Le temps de faire une saucette dans la piscine, monter les dunes de sable et remplir nos bottes de ce fin mineral, de prendre une douche chaude (oui enfin!), que nous etions deja repartis pour Pisco.
L’an dernier, au mois d’Aout, j’ai eu le droit a une bonne frousse lors du tremblement de terre de Pisco, parce que je ne savais pas si ma tres chere amie Karin, alors l’accompagnatrice du projet au perou pour le compte du CREDIL, ete revenue. Je lisais les rapports et les breves dans les journaux, et j’avais la chair de poule. Malgre les 11 mois qui sont passes depuis, la ville est encore loin d’avoir retrouve son eclat. Le paysage est en fait d’une desolation sans nom. Beaucoup de famille on simplement choisi de quitter, alors que d’autres ont pris leur courage a deux mains pour rester malgre tout. Ce n’est vraiment pas facile de voir le visage de la pauvreté ainsi, sous les tentes délavées remises au lendemain de la catastrophe. Depuis, plus rien. Les rues sont remplies de gravats, les édifices tiennent par la peur. On dirait que cette ville a été bombardée. C’est dommage, car on peut appercevoir des ruines, d’art déco ou colonial, de très bon goût.
Nous avons aussi rencontré des Québécois. Beaucoup de Québécois. Je crois que nous en avons rencontrñe 13 en 2 jours. Les plus rigolos étaient sans doute Lyne et Sophie, deux profs de primaire de Brossard. Lyne est partie, armée de sa connaissance pitoyable de l’espagnol, enseigner le français à Cusco. Nous les avons rencontré dans un restaurant sans mur, ni toit, à cause du tremblement de terre. Lyne, avec son rire gras et franc, ne laisse personne indifférent. Lorsque nous nous sommes revus, puis quittés, le lendemain de notre rencontre, elle nous a tous serré très fort et sincèrement, comme si nous nous connaissions depuis longtemps. C’était une belle rencontre chaleurese…

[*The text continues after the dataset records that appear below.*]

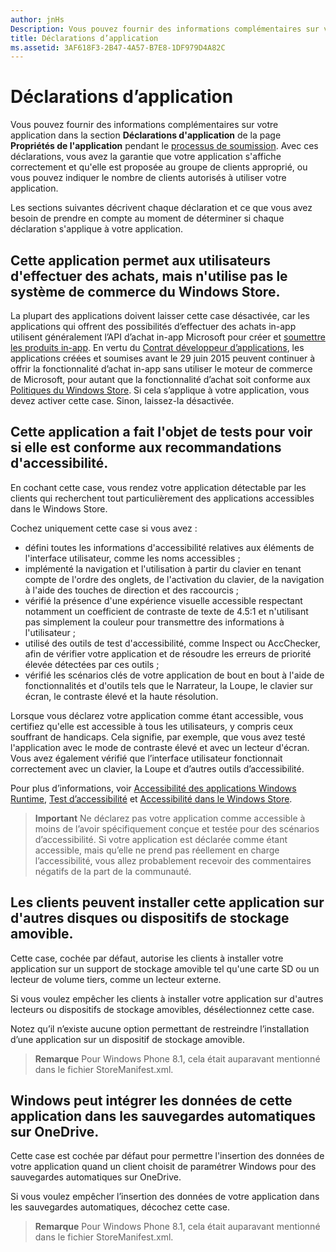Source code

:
 ```yaml
---
author: jnHs
Description: Vous pouvez fournir des informations complémentaires sur votre application dans la section Déclarations d’application de la page Propriétés de l’application pendant le processus de soumission.
title: Déclarations d’application
ms.assetid: 3AF618F3-2B47-4A57-B7E8-1DF979D4A82C
---
```


# Déclarations d’application

Vous pouvez fournir des informations complémentaires sur votre application dans la section **Déclarations d'application** de la page **Propriétés de l'application** pendant le [processus de soumission](app-submissions.md). Avec ces déclarations, vous avez la garantie que votre application s'affiche correctement et qu'elle est proposée au groupe de clients approprié, ou vous pouvez indiquer le nombre de clients autorisés à utiliser votre application.

Les sections suivantes décrivent chaque déclaration et ce que vous avez besoin de prendre en compte au moment de déterminer si chaque déclaration s'applique à votre application.

## Cette application permet aux utilisateurs d'effectuer des achats, mais n'utilise pas le système de commerce du Windows Store.

La plupart des applications doivent laisser cette case désactivée, car les applications qui offrent des possibilités d’effectuer des achats in-app utilisent généralement l’API d’achat in-app Microsoft pour créer et [soumettre les produits in-app](iap-submissions.md). En vertu du [Contrat développeur d’applications](https://msdn.microsoft.com/library/windows/apps/hh694058), les applications créées et soumises avant le 29 juin 2015 peuvent continuer à offrir la fonctionnalité d’achat in-app sans utiliser le moteur de commerce de Microsoft, pour autant que la fonctionnalité d’achat soit conforme aux [Politiques du Windows Store](https://msdn.microsoft.com/library/windows/apps/dn764944.aspx#pol_10_8). Si cela s’applique à votre application, vous devez activer cette case. Sinon, laissez-la désactivée.

## Cette application a fait l'objet de tests pour voir si elle est conforme aux recommandations d'accessibilité.

En cochant cette case, vous rendez votre application détectable par les clients qui recherchent tout particulièrement des applications accessibles dans le Windows Store.

Cochez uniquement cette case si vous avez :

-   défini toutes les informations d'accessibilité relatives aux éléments de l'interface utilisateur, comme les noms accessibles ;
-   implémenté la navigation et l'utilisation à partir du clavier en tenant compte de l'ordre des onglets, de l'activation du clavier, de la navigation à l'aide des touches de direction et des raccourcis ;
-   vérifié la présence d'une expérience visuelle accessible respectant notamment un coefficient de contraste de texte de 4.5:1 et n'utilisant pas simplement la couleur pour transmettre des informations à l'utilisateur ;
-   utilisé des outils de test d'accessibilité, comme Inspect ou AccChecker, afin de vérifier votre application et de résoudre les erreurs de priorité élevée détectées par ces outils ;
-   vérifié les scénarios clés de votre application de bout en bout à l'aide de fonctionnalités et d'outils tels que le Narrateur, la Loupe, le clavier sur écran, le contraste élevé et la haute résolution.

Lorsque vous déclarez votre application comme étant accessible, vous certifiez qu'elle est accessible à tous les utilisateurs, y compris ceux souffrant de handicaps. Cela signifie, par exemple, que vous avez testé l'application avec le mode de contraste élevé et avec un lecteur d'écran. Vous avez également vérifié que l’interface utilisateur fonctionnait correctement avec un clavier, la Loupe et d’autres outils d’accessibilité.

Pour plus d’informations, voir [Accessibilité des applications Windows Runtime](https://msdn.microsoft.com/library/windows/apps/dn263101), [Test d’accessibilité](https://msdn.microsoft.com/library/windows/apps/mt297664) et [Accessibilité dans le Windows Store](https://msdn.microsoft.com/library/windows/apps/mt297663).

> **Important** Ne déclarez pas votre application comme accessible à moins de l’avoir spécifiquement conçue et testée pour des scénarios d’accessibilité. Si votre application est déclarée comme étant accessible, mais qu’elle ne prend pas réellement en charge l’accessibilité, vous allez probablement recevoir des commentaires négatifs de la part de la communauté.

## Les clients peuvent installer cette application sur d'autres disques ou dispositifs de stockage amovible.

Cette case, cochée par défaut, autorise les clients à installer votre application sur un support de stockage amovible tel qu'une carte SD ou un lecteur de volume tiers, comme un lecteur externe.

Si vous voulez empêcher les clients à installer votre application sur d'autres lecteurs ou dispositifs de stockage amovibles, désélectionnez cette case.

Notez qu’il n’existe aucune option permettant de restreindre l’installation d’une application sur un dispositif de stockage amovible.

> **Remarque** Pour Windows Phone 8.1, cela était auparavant mentionné dans le fichier StoreManifest.xml.

## Windows peut intégrer les données de cette application dans les sauvegardes automatiques sur OneDrive.

Cette case est cochée par défaut pour permettre l'insertion des données de votre application quand un client choisit de paramétrer Windows pour des sauvegardes automatiques sur OneDrive.

Si vous voulez empêcher l’insertion des données de votre application dans les sauvegardes automatiques, décochez cette case.

> **Remarque** Pour Windows Phone 8.1, cela était auparavant mentionné dans le fichier StoreManifest.xml.

 

 

 






<!--HONumber=May16_HO2-->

Nous avons aussi visité, suite à un combat de bras de fer (que je pense avoir remporté, yé!) avec l’agence qui organise les visites, les îles Ballestas et le parc national de Paracas. La visite consiste en une balade autour des îles où logent de nombreux animaux marins. Le petit hic, c’est que notre beau bateau qui empestait le gaz a connu de légers avaris de moteurs en haute mer. Nous avons du, mon groupe et moi, laisser derrière nous un groupe de coréens et notre bateau pour aborder un autre bateau qui passait par là. Puis, pour compléter le tout, le bus qui nous ramenait en ville a eu une crevaison à force de rouler sur des pneux usés jusqu¡au métal. Vive le pérou!
Demain déjà, on prend le bus vers Ayacucho. Les petites vacances sont terminées. C’est bien dommage, car je suis fatigué plus sinon autant qu’au début de ce périple. Certaines choses m’épuisent!